西谷:そうです。それをもう1回やろう!、みたいなことを考えたのが……

平野:バタイユだ! 冒頭に話にあった秘密結社「アセファル」が執行した秘儀ですね。メンバーがサンジェルマンの森で行なったという……。太郎も参加していて、代表作の『夜』『電撃』(ともに1947)のモチーフになったと言われています。メンバー全員が固く口を閉ざしたので、そこでなにが行われたのかは闇に葬られたままだけど。
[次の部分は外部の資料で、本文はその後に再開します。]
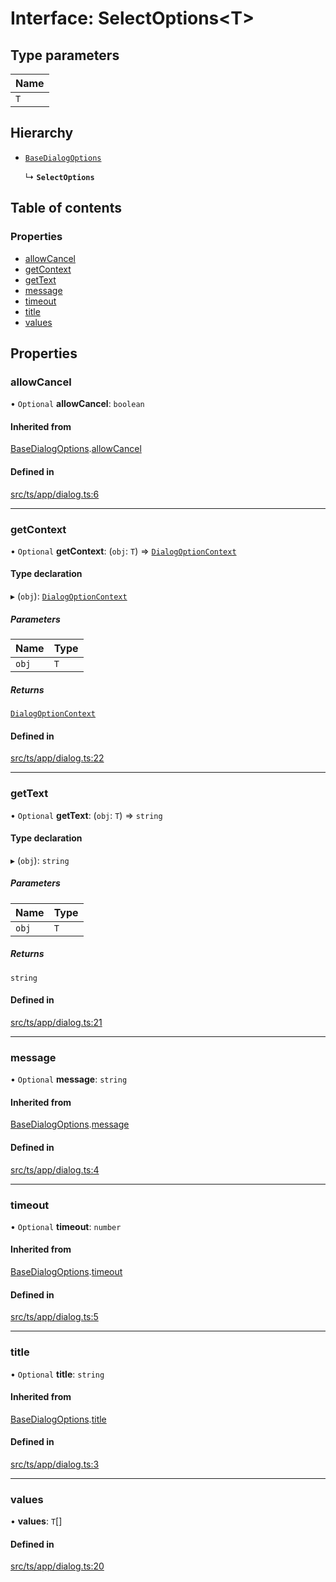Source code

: # Interface: SelectOptions<T\>

## Type parameters

| Name |
| :------ |
| `T` |

## Hierarchy

- [`BaseDialogOptions`](BaseDialogOptions.md)

  ↳ **`SelectOptions`**

## Table of contents

### Properties

- [allowCancel](SelectOptions.md#allowcancel)
- [getContext](SelectOptions.md#getcontext)
- [getText](SelectOptions.md#gettext)
- [message](SelectOptions.md#message)
- [timeout](SelectOptions.md#timeout)
- [title](SelectOptions.md#title)
- [values](SelectOptions.md#values)

## Properties

### allowCancel

• `Optional` **allowCancel**: `boolean`

#### Inherited from

[BaseDialogOptions](BaseDialogOptions.md).[allowCancel](BaseDialogOptions.md#allowcancel)

#### Defined in

[src/ts/app/dialog.ts:6](https://gitlab.com/i3-market/code/wp3/t3.2/i3m-wallet-monorepo/-/blob/b8285f6/packages/base-wallet/src/ts/app/dialog.ts#L6)

___

### getContext

• `Optional` **getContext**: (`obj`: `T`) => [`DialogOptionContext`](../API.md#dialogoptioncontext)

#### Type declaration

▸ (`obj`): [`DialogOptionContext`](../API.md#dialogoptioncontext)

##### Parameters

| Name | Type |
| :------ | :------ |
| `obj` | `T` |

##### Returns

[`DialogOptionContext`](../API.md#dialogoptioncontext)

#### Defined in

[src/ts/app/dialog.ts:22](https://gitlab.com/i3-market/code/wp3/t3.2/i3m-wallet-monorepo/-/blob/b8285f6/packages/base-wallet/src/ts/app/dialog.ts#L22)

___

### getText

• `Optional` **getText**: (`obj`: `T`) => `string`

#### Type declaration

▸ (`obj`): `string`

##### Parameters

| Name | Type |
| :------ | :------ |
| `obj` | `T` |

##### Returns

`string`

#### Defined in

[src/ts/app/dialog.ts:21](https://gitlab.com/i3-market/code/wp3/t3.2/i3m-wallet-monorepo/-/blob/b8285f6/packages/base-wallet/src/ts/app/dialog.ts#L21)

___

### message

• `Optional` **message**: `string`

#### Inherited from

[BaseDialogOptions](BaseDialogOptions.md).[message](BaseDialogOptions.md#message)

#### Defined in

[src/ts/app/dialog.ts:4](https://gitlab.com/i3-market/code/wp3/t3.2/i3m-wallet-monorepo/-/blob/b8285f6/packages/base-wallet/src/ts/app/dialog.ts#L4)

___

### timeout

• `Optional` **timeout**: `number`

#### Inherited from

[BaseDialogOptions](BaseDialogOptions.md).[timeout](BaseDialogOptions.md#timeout)

#### Defined in

[src/ts/app/dialog.ts:5](https://gitlab.com/i3-market/code/wp3/t3.2/i3m-wallet-monorepo/-/blob/b8285f6/packages/base-wallet/src/ts/app/dialog.ts#L5)

___

### title

• `Optional` **title**: `string`

#### Inherited from

[BaseDialogOptions](BaseDialogOptions.md).[title](BaseDialogOptions.md#title)

#### Defined in

[src/ts/app/dialog.ts:3](https://gitlab.com/i3-market/code/wp3/t3.2/i3m-wallet-monorepo/-/blob/b8285f6/packages/base-wallet/src/ts/app/dialog.ts#L3)

___

### values

• **values**: `T`[]

#### Defined in

[src/ts/app/dialog.ts:20](https://gitlab.com/i3-market/code/wp3/t3.2/i3m-wallet-monorepo/-/blob/b8285f6/packages/base-wallet/src/ts/app/dialog.ts#L20)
西谷:いまの世界だったら、だれもが変なカルトだと言うかもしれない。でもそんなこと言うようなヤツらはわかってないん、バタイユはそんな感じで、ほんとうにやる気になっちゃった。なにしろ世界が切羽つまっていたからね。ヨーロッパ大戦があって、末世の中からヒットラーが政権を取り、ヨーロッパは一触即発の状況で。

平野:そうだったでしょうね。

西谷:次に大戦が起きたら世界は破滅することがわかっていた。その破滅と競争するかのような切迫感のなかで……。でもひとりでやったのでは意味がない。かならずだれかが分かちもたないと。

平野:世間に伝えるために?

西谷:それだけではなくて、その伝播が現実化するために。ひとりでそれやってもアホがまた死んだと思われるだけでしょう?

平野:そうか。行為を分かちもつことが共同化するってことですもんね。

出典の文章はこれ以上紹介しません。